=== Begin Enclosure ===

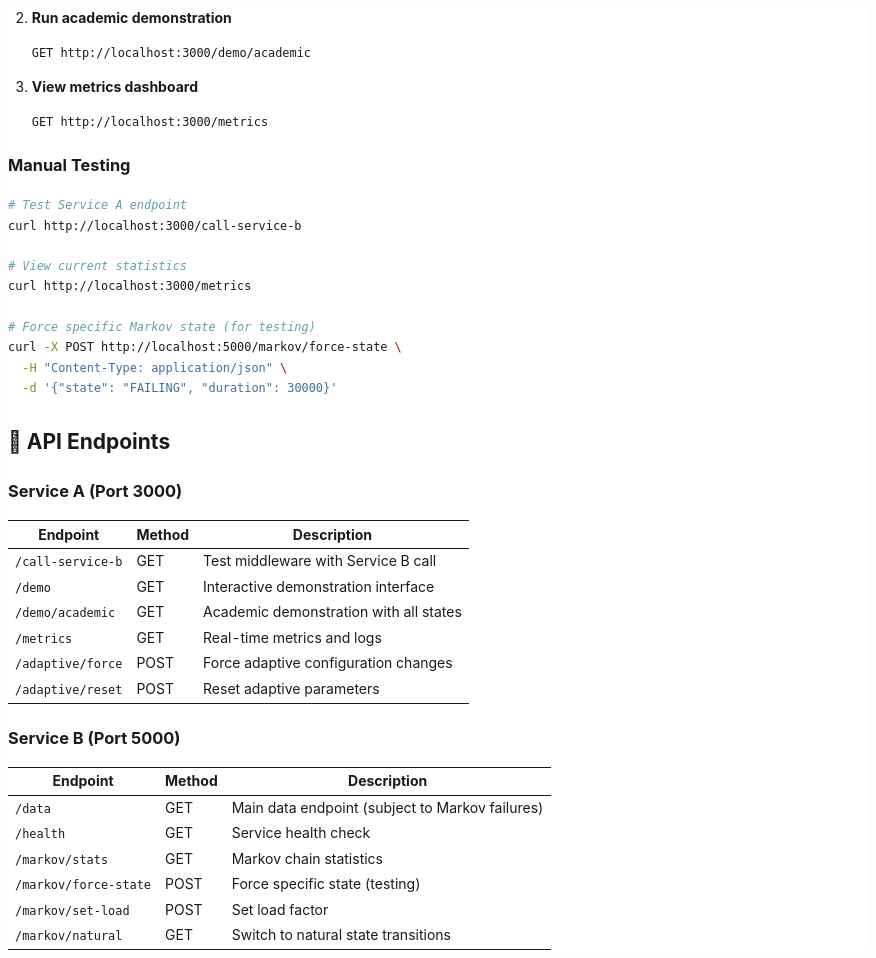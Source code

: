 2. **Run academic demonstration**

   ```
   GET http://localhost:3000/demo/academic
   ```

3. **View metrics dashboard**
   ```
   GET http://localhost:3000/metrics
   ```

### Manual Testing

```bash
# Test Service A endpoint
curl http://localhost:3000/call-service-b

# View current statistics
curl http://localhost:3000/metrics

# Force specific Markov state (for testing)
curl -X POST http://localhost:5000/markov/force-state \
  -H "Content-Type: application/json" \
  -d '{"state": "FAILING", "duration": 30000}'
```

## 🔌 API Endpoints

### Service A (Port 3000)

| Endpoint          | Method | Description                            |
| ----------------- | ------ | -------------------------------------- |
| `/call-service-b` | GET    | Test middleware with Service B call    |
| `/demo`           | GET    | Interactive demonstration interface    |
| `/demo/academic`  | GET    | Academic demonstration with all states |
| `/metrics`        | GET    | Real-time metrics and logs             |
| `/adaptive/force` | POST   | Force adaptive configuration changes   |
| `/adaptive/reset` | POST   | Reset adaptive parameters              |

### Service B (Port 5000)

| Endpoint              | Method | Description                                     |
| --------------------- | ------ | ----------------------------------------------- |
| `/data`               | GET    | Main data endpoint (subject to Markov failures) |
| `/health`             | GET    | Service health check                            |
| `/markov/stats`       | GET    | Markov chain statistics                         |
| `/markov/force-state` | POST   | Force specific state (testing)                  |
| `/markov/set-load`    | POST   | Set load factor                                 |
| `/markov/natural`     | GET    | Switch to natural state transitions             |

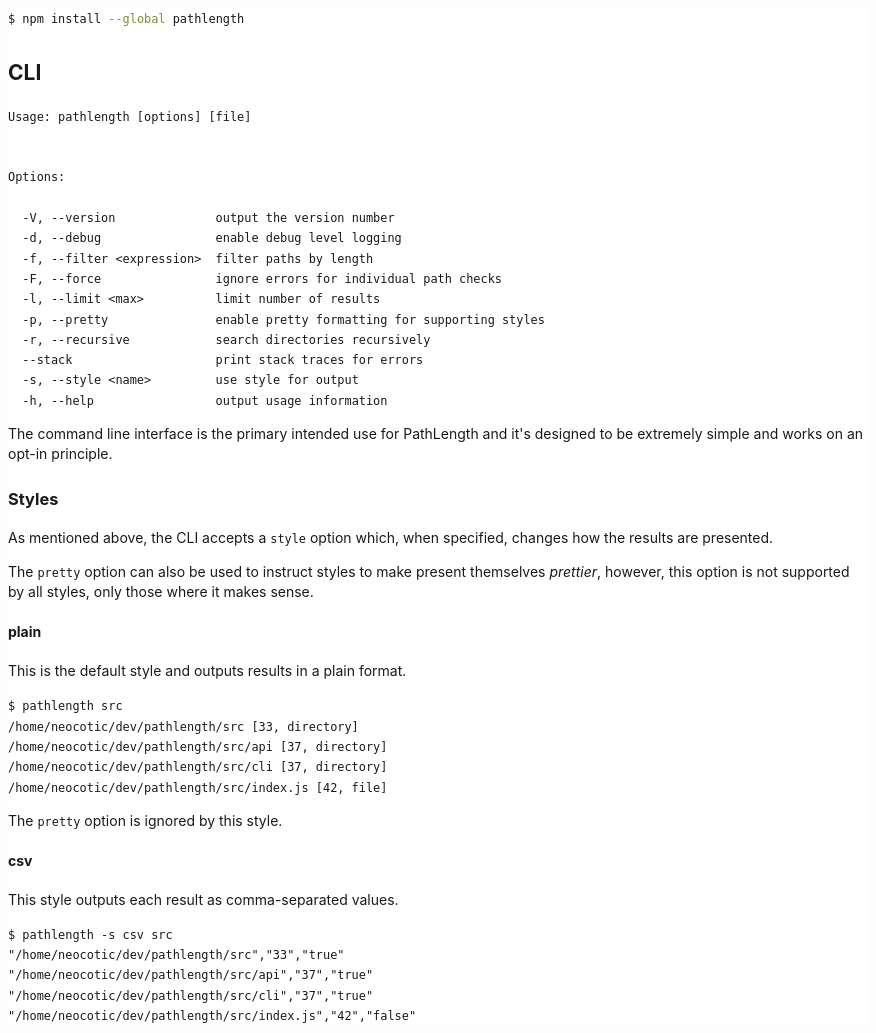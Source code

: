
 ``` bash
$ npm install --global pathlength
```

## CLI

    Usage: pathlength [options] [file]
    
    
    Options:
    
      -V, --version              output the version number
      -d, --debug                enable debug level logging
      -f, --filter <expression>  filter paths by length
      -F, --force                ignore errors for individual path checks
      -l, --limit <max>          limit number of results
      -p, --pretty               enable pretty formatting for supporting styles
      -r, --recursive            search directories recursively
      --stack                    print stack traces for errors
      -s, --style <name>         use style for output
      -h, --help                 output usage information

The command line interface is the primary intended use for PathLength and it's designed to be extremely simple and works
on an opt-in principle.

### Styles

As mentioned above, the CLI accepts a `style` option which, when specified, changes how the results are presented.

The `pretty` option can also be used to instruct styles to make present themselves *prettier*, however, this option is
not supported by all styles, only those where it makes sense.

#### plain

This is the default style and outputs results in a plain format.

    $ pathlength src
    /home/neocotic/dev/pathlength/src [33, directory]
    /home/neocotic/dev/pathlength/src/api [37, directory]
    /home/neocotic/dev/pathlength/src/cli [37, directory]
    /home/neocotic/dev/pathlength/src/index.js [42, file]

The `pretty` option is ignored by this style.

#### csv

This style outputs each result as comma-separated values.

    $ pathlength -s csv src
    "/home/neocotic/dev/pathlength/src","33","true"
    "/home/neocotic/dev/pathlength/src/api","37","true"
    "/home/neocotic/dev/pathlength/src/cli","37","true"
    "/home/neocotic/dev/pathlength/src/index.js","42","false"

=== End Enclosure ===

Scan the lines above for "Method", then copy every one that has it.

Finished task:
| Endpoint          | Method | Description                            |
| Endpoint              | Method | Description                                     |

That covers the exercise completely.